Exercise requirements:
Copy out each line below that has the word "head" in it.

+ + + + + + +

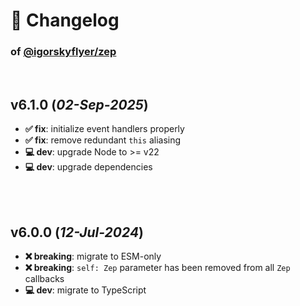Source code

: # 📒 Changelog

### of [@igorskyflyer/zep](https://github.com/igorskyflyer/npm-zep)

<br>

## v6.1.0 (*02-Sep-2025*)

- **✅ fix**: initialize event handlers properly
- **✅ fix**: remove redundant `this` aliasing
- **💻 dev**: upgrade Node to >= v22
- **💻 dev**: upgrade dependencies

<br>
<br>

## v6.0.0 (*12-Jul-2024*)

- **❌ breaking**: migrate to ESM-only
- **❌ breaking**: `self: Zep` parameter has been removed from all `Zep` callbacks
- **💻 dev**: migrate to TypeScript
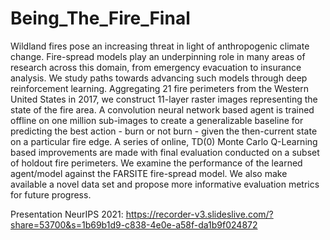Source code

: # Being_The_Fire_Final

Wildland fires pose an increasing threat in light of anthropogenic climate change. Fire-spread models play an underpinning role in many areas of research across this domain, from emergency evacuation to insurance analysis. We study paths towards advancing such models through deep reinforcement learning. Aggregating 21 fire perimeters from the Western United States in 2017, we construct 11-layer raster images representing the state of the fire area. A convolution neural network based agent is trained offline on one million sub-images to create a generalizable baseline for predicting the best action - burn or not burn - given the then-current state on a particular fire edge. A series of online, TD(0) Monte Carlo Q-Learning based improvements are made with final evaluation conducted on a subset of holdout fire perimeters. We examine the performance of the learned agent/model against the FARSITE fire-spread model.  We also make available a novel data set and propose more informative evaluation metrics for future progress.

Presentation NeurIPS 2021: https://recorder-v3.slideslive.com/?share=53700&s=1b69b1d9-c838-4e0e-a58f-da1b9f024872

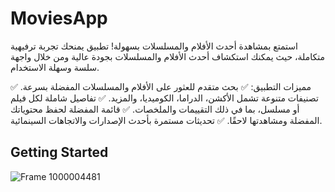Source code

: # MoviesApp

استمتع بمشاهدة أحدث الأفلام والمسلسلات بسهولة! 
تطبيق يمنحك تجربة ترفيهية متكاملة، حيث يمكنك استكشاف أحدث الأفلام والمسلسلات بجودة عالية ومن خلال واجهة سلسة وسهلة الاستخدام.

مميزات التطبيق:
✅ بحث متقدم للعثور على الأفلام والمسلسلات المفضلة بسرعة.
✅ تصنيفات متنوعة تشمل الأكشن، الدراما، الكوميديا، والمزيد.
✅ تفاصيل شاملة لكل فيلم أو مسلسل، بما في ذلك التقييمات والملخصات.
✅ قائمة المفضلة لحفظ محتوياتك المفضلة ومشاهدتها لاحقًا.
✅ تحديثات مستمرة بأحدث الإصدارات والاتجاهات السينمائية.

## Getting Started
![Frame 1000004481](https://github.com/user-attachments/assets/74709de9-0b96-4d9f-87c6-6517baf0dd72)
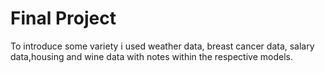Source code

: # Final Project

To introduce some variety i used weather data, breast cancer data, salary data,housing  and wine data with notes within the respective models.
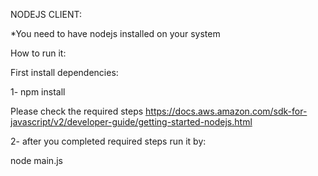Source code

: NODEJS CLIENT:

*You need to have nodejs installed on your system

How to run it:

First install dependencies:

1- npm install

Please check the required steps
https://docs.aws.amazon.com/sdk-for-javascript/v2/developer-guide/getting-started-nodejs.html

2- after you completed required steps run it by:

node main.js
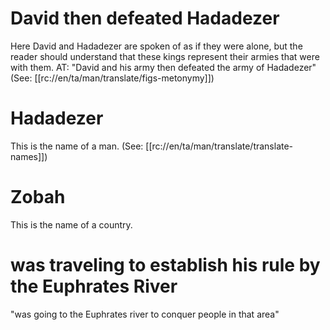 # David then defeated Hadadezer

Here David and Hadadezer are spoken of as if they were alone, but the reader should understand that these kings represent their armies that were with them. AT: "David and his army then defeated the army of Hadadezer" (See: [[rc://en/ta/man/translate/figs-metonymy]])

# Hadadezer

This is the name of a man. (See: [[rc://en/ta/man/translate/translate-names]])

# Zobah

This is the name of a country.

# was traveling to establish his rule by the Euphrates River

"was going to the Euphrates river to conquer people in that area"

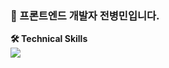 ### 👋 프론트엔드 개발자 전병민입니다.

<!--
**byeongminn/byeongminn** is a ✨ _special_ ✨ repository because its `README.md` (this file) appears on your GitHub profile.

Here are some ideas to get you started:

- 🔭 I’m currently working on ...
- 🌱 I’m currently learning ...
- 👯 I’m looking to collaborate on ...
- 🤔 I’m looking for help with ...
- 💬 Ask me about ...
- 📫 How to reach me: ...
- 😄 Pronouns: ...
- ⚡ Fun fact: ...
-->
<strong>🛠 Technical Skills</strong>
<br />
<img src="https://img.shields.io/badge/Javascript-F7DF1E?style=for-the-badge&logo=Javascript&logoColor=black">
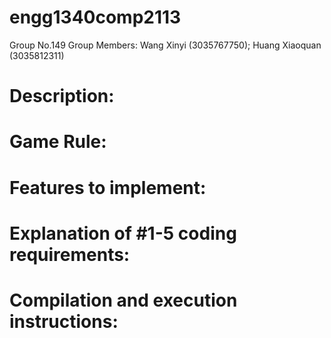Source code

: # engg1340comp2113

Group No.149 
Group Members: Wang Xinyi (3035767750); Huang Xiaoquan (3035812311)

# Description:

# Game Rule:

# Features to implement:

# Explanation of #1-5 coding requirements:

# Compilation and execution instructions:
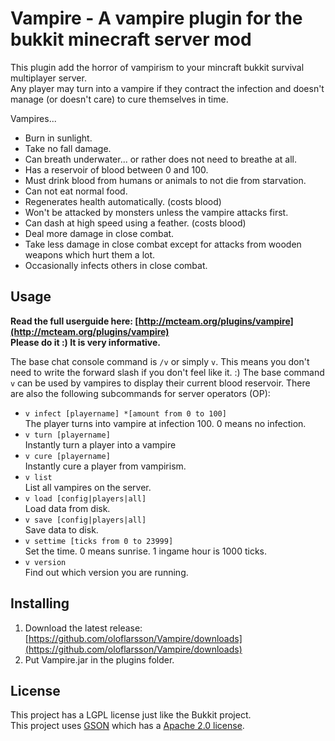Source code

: Vampire - A vampire plugin for the bukkit minecraft server mod
====================
This plugin add the horror of vampirism to your mincraft bukkit survival multiplayer server.<br>
Any player may turn into a vampire if they contract the infection and doesn't manage (or doesn't care) to cure themselves in time.

Vampires...

* Burn in sunlight.
* Take no fall damage.
* Can breath underwater... or rather does not need to breathe at all.
* Has a reservoir of blood between 0 and 100.
* Must drink blood from humans or animals to not die from starvation.
* Can not eat normal food.
* Regenerates health automatically. (costs blood)
* Won't be attacked by monsters unless the vampire attacks first.
* Can dash at high speed using a feather. (costs blood)
* Deal more damage in close combat.
* Take less damage in close combat except for attacks from wooden weapons which hurt them a lot.
* Occasionally infects others in close combat.

Usage
---------
<b>Read the full userguide here: [http://mcteam.org/plugins/vampire](http://mcteam.org/plugins/vampire)</b><br/>
<b>Please do it :) It is very informative.</b>

The base chat console command is `/v` or simply `v`. This means you don't need to write the forward slash if you don't feel like it. :)
The base command `v` can be used by vampires to display their current blood reservoir. There are also the following subcommands for server operators (OP):

* `v infect [playername] *[amount from 0 to 100]`<br>The player turns into vampire at infection 100. 0 means no infection.
* `v turn [playername]`<br> Instantly turn a player into a vampire
* `v cure [playername]`<br> Instantly cure a player from vampirism.
* `v list`<br> List all vampires on the server.
* `v load [config|players|all]`<br> Load data from disk. 
* `v save [config|players|all]`<br> Save data to disk.
* `v settime [ticks from 0 to 23999]`<br> Set the time. 0 means sunrise. 1 ingame hour is 1000 ticks.
* `v version`<br> Find out which version you are running.

Installing
----------
1. Download the latest release: [https://github.com/oloflarsson/Vampire/downloads](https://github.com/oloflarsson/Vampire/downloads)<br>
1. Put Vampire.jar in the plugins folder.

License
----------
This project has a LGPL license just like the Bukkit project.<br>
This project uses [GSON](http://code.google.com/p/google-gson/) which has a [Apache 2.0 license](http://www.apache.org/licenses/LICENSE-2.0 ).

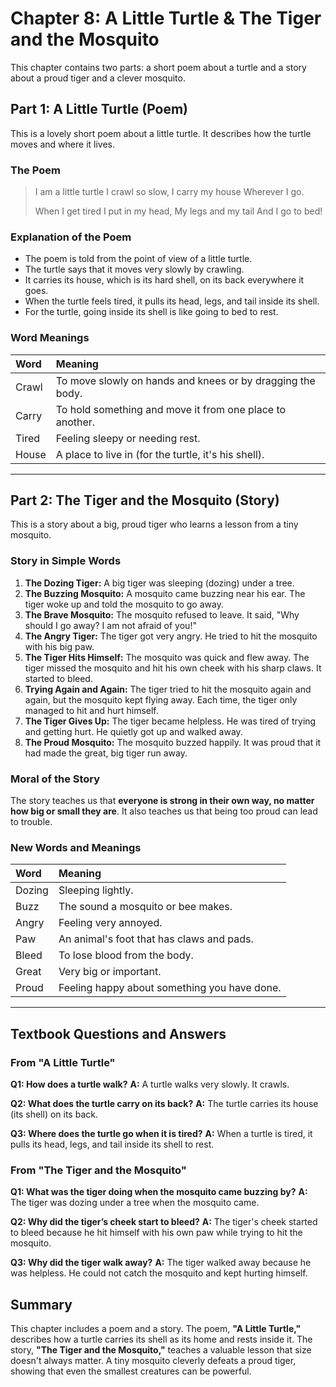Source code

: # Chapter 8: A Little Turtle & The Tiger and the Mosquito

This chapter contains two parts: a short poem about a turtle and a story about a proud tiger and a clever mosquito.

## Part 1: A Little Turtle (Poem)

This is a lovely short poem about a little turtle. It describes how the turtle moves and where it lives.

### The Poem

> I am a little turtle
> I crawl so slow,
> I carry my house
> Wherever I go.
>
> When I get tired
> I put in my head,
> My legs and my tail
> And I go to bed!

### Explanation of the Poem

*   The poem is told from the point of view of a little turtle.
*   The turtle says that it moves very slowly by crawling.
*   It carries its house, which is its hard shell, on its back everywhere it goes.
*   When the turtle feels tired, it pulls its head, legs, and tail inside its shell.
*   For the turtle, going inside its shell is like going to bed to rest.

### Word Meanings

| Word | Meaning |
| :--- | :--- |
| Crawl | To move slowly on hands and knees or by dragging the body. |
| Carry | To hold something and move it from one place to another. |
| Tired | Feeling sleepy or needing rest. |
| House | A place to live in (for the turtle, it's his shell). |

---

## Part 2: The Tiger and the Mosquito (Story)

This is a story about a big, proud tiger who learns a lesson from a tiny mosquito.

### Story in Simple Words

1.  **The Dozing Tiger:** A big tiger was sleeping (dozing) under a tree.
2.  **The Buzzing Mosquito:** A mosquito came buzzing near his ear. The tiger woke up and told the mosquito to go away.
3.  **The Brave Mosquito:** The mosquito refused to leave. It said, "Why should I go away? I am not afraid of you!"
4.  **The Angry Tiger:** The tiger got very angry. He tried to hit the mosquito with his big paw.
5.  **The Tiger Hits Himself:** The mosquito was quick and flew away. The tiger missed the mosquito and hit his own cheek with his sharp claws. It started to bleed.
6.  **Trying Again and Again:** The tiger tried to hit the mosquito again and again, but the mosquito kept flying away. Each time, the tiger only managed to hit and hurt himself.
7.  **The Tiger Gives Up:** The tiger became helpless. He was tired of trying and getting hurt. He quietly got up and walked away.
8.  **The Proud Mosquito:** The mosquito buzzed happily. It was proud that it had made the great, big tiger run away.

### Moral of the Story

The story teaches us that **everyone is strong in their own way, no matter how big or small they are**. It also teaches us that being too proud can lead to trouble.

### New Words and Meanings

| Word | Meaning |
| :--- | :--- |
| Dozing | Sleeping lightly. |
| Buzz | The sound a mosquito or bee makes. |
| Angry | Feeling very annoyed. |
| Paw | An animal's foot that has claws and pads. |
| Bleed | To lose blood from the body. |
| Great | Very big or important. |
| Proud | Feeling happy about something you have done. |

---

## Textbook Questions and Answers

### From "A Little Turtle"

**Q1: How does a turtle walk?**
**A:** A turtle walks very slowly. It crawls.

**Q2: What does the turtle carry on its back?**
**A:** The turtle carries its house (its shell) on its back.

**Q3: Where does the turtle go when it is tired?**
**A:** When a turtle is tired, it pulls its head, legs, and tail inside its shell to rest.

### From "The Tiger and the Mosquito"

**Q1: What was the tiger doing when the mosquito came buzzing by?**
**A:** The tiger was dozing under a tree when the mosquito came.

**Q2: Why did the tiger’s cheek start to bleed?**
**A:** The tiger's cheek started to bleed because he hit himself with his own paw while trying to hit the mosquito.

**Q3: Why did the tiger walk away?**
**A:** The tiger walked away because he was helpless. He could not catch the mosquito and kept hurting himself.

## Summary

This chapter includes a poem and a story. The poem, **"A Little Turtle,"** describes how a turtle carries its shell as its home and rests inside it. The story, **"The Tiger and the Mosquito,"** teaches a valuable lesson that size doesn't always matter. A tiny mosquito cleverly defeats a proud tiger, showing that even the smallest creatures can be powerful.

+ + + + + + +

Response to this task:
> I put in my head,
*   When the turtle feels tired, it pulls its head, legs, and tail inside its shell.
**A:** When a turtle is tired, it pulls its head, legs, and tail inside its shell to rest.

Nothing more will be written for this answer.